• _TASK REQUIREMENTS_: In the data below, find each line containing the string "ClearCircuit" and return it.

• _DATA FOR THIS EXERCISE_:
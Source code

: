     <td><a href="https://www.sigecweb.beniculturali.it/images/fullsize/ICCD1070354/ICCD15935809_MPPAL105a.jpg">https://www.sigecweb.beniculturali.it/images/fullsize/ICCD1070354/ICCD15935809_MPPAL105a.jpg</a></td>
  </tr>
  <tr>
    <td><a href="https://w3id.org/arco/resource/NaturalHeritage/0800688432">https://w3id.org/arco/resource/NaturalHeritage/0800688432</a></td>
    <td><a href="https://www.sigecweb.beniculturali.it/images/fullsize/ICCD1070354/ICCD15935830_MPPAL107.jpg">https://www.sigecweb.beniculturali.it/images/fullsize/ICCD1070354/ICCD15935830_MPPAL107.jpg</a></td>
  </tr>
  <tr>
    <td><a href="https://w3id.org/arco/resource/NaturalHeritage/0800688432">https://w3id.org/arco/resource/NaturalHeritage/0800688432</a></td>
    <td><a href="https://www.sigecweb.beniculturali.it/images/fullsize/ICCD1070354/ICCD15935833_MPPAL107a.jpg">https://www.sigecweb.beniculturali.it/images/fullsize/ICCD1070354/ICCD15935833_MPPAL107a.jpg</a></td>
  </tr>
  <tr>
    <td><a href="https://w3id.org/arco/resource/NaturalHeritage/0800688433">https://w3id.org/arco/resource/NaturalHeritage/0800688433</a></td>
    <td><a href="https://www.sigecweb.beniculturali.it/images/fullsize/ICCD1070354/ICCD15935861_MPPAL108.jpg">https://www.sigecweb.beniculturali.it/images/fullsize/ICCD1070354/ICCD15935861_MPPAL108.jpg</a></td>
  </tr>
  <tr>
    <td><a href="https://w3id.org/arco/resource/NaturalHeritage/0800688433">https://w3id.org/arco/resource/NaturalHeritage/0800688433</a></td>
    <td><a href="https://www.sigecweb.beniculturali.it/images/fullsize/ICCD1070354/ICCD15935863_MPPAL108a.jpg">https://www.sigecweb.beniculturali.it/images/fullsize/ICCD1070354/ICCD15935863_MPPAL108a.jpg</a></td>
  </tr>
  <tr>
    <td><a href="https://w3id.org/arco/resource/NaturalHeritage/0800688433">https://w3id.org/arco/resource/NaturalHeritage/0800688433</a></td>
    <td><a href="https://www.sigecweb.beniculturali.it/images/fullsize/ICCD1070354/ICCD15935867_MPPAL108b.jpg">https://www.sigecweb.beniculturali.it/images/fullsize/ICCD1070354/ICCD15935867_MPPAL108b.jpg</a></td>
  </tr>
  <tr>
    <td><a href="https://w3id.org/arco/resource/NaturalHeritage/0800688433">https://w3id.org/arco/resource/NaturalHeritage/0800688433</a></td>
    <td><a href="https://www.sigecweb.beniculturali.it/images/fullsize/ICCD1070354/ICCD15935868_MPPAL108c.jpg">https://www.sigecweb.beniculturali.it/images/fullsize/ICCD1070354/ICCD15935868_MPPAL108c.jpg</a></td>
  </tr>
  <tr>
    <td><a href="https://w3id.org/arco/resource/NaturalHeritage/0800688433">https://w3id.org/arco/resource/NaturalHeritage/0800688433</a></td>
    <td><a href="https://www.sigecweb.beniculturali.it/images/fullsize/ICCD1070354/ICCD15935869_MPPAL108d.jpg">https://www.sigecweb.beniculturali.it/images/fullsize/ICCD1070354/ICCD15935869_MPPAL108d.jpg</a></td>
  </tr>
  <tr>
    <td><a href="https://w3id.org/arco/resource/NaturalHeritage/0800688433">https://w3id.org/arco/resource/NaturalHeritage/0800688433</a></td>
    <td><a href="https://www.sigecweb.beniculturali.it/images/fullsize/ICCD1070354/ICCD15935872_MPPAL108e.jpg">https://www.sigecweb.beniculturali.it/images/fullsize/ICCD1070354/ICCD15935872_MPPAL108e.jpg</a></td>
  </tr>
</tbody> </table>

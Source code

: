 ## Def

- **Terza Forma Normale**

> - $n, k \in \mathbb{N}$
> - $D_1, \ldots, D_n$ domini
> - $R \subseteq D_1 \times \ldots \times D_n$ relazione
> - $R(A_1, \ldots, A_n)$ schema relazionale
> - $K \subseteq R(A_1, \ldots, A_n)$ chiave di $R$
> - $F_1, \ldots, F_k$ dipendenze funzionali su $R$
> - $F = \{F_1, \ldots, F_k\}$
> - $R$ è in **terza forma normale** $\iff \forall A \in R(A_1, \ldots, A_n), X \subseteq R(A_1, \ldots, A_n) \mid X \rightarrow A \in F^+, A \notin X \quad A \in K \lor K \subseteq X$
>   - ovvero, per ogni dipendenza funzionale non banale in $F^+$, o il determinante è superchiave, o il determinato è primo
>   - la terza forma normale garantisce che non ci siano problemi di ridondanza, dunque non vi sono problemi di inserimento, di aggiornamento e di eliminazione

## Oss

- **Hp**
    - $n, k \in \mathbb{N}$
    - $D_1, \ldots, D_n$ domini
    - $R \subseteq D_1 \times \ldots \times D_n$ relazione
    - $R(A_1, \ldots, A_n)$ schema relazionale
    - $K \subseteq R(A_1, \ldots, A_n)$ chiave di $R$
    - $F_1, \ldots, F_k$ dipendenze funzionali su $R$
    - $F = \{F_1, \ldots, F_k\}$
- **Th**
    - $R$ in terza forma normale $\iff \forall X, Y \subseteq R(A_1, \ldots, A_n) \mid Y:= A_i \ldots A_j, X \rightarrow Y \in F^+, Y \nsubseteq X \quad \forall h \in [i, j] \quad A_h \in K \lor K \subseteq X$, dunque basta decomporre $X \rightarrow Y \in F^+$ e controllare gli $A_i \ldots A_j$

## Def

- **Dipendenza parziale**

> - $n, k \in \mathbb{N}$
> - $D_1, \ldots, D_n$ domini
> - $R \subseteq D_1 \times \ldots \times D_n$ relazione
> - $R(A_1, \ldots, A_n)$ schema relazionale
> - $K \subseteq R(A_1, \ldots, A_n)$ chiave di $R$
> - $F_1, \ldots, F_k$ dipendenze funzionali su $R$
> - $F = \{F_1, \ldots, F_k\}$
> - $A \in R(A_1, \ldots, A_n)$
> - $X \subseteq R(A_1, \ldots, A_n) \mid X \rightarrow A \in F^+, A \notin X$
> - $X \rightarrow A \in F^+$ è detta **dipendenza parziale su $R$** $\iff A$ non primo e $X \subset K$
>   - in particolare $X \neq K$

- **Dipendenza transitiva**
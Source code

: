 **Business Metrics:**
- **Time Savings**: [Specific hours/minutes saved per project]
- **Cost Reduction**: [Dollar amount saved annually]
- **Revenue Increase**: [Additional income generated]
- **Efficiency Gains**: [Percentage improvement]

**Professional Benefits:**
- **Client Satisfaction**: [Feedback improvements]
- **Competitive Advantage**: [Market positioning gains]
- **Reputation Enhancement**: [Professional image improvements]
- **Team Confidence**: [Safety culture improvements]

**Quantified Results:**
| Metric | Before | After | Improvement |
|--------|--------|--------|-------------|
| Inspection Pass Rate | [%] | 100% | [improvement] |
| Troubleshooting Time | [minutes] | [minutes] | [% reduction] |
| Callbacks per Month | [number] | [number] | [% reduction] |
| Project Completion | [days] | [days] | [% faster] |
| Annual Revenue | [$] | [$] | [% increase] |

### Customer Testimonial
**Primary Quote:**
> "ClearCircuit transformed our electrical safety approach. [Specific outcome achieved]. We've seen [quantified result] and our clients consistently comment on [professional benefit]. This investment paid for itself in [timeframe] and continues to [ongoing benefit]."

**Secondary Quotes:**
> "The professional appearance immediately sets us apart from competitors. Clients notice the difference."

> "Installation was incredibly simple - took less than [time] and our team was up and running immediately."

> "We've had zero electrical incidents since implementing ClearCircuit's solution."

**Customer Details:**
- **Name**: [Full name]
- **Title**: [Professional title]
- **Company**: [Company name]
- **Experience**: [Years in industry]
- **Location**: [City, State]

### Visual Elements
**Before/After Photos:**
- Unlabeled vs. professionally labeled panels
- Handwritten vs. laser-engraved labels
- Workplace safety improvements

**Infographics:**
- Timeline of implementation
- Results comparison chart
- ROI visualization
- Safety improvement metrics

• _REPLY TO THE TASK_:
> "ClearCircuit transformed our electrical safety approach. [Specific outcome achieved]. We've seen [quantified result] and our clients consistently comment on [professional benefit]. This investment paid for itself in [timeframe] and continues to [ongoing benefit]."
> "We've had zero electrical incidents since implementing ClearCircuit's solution."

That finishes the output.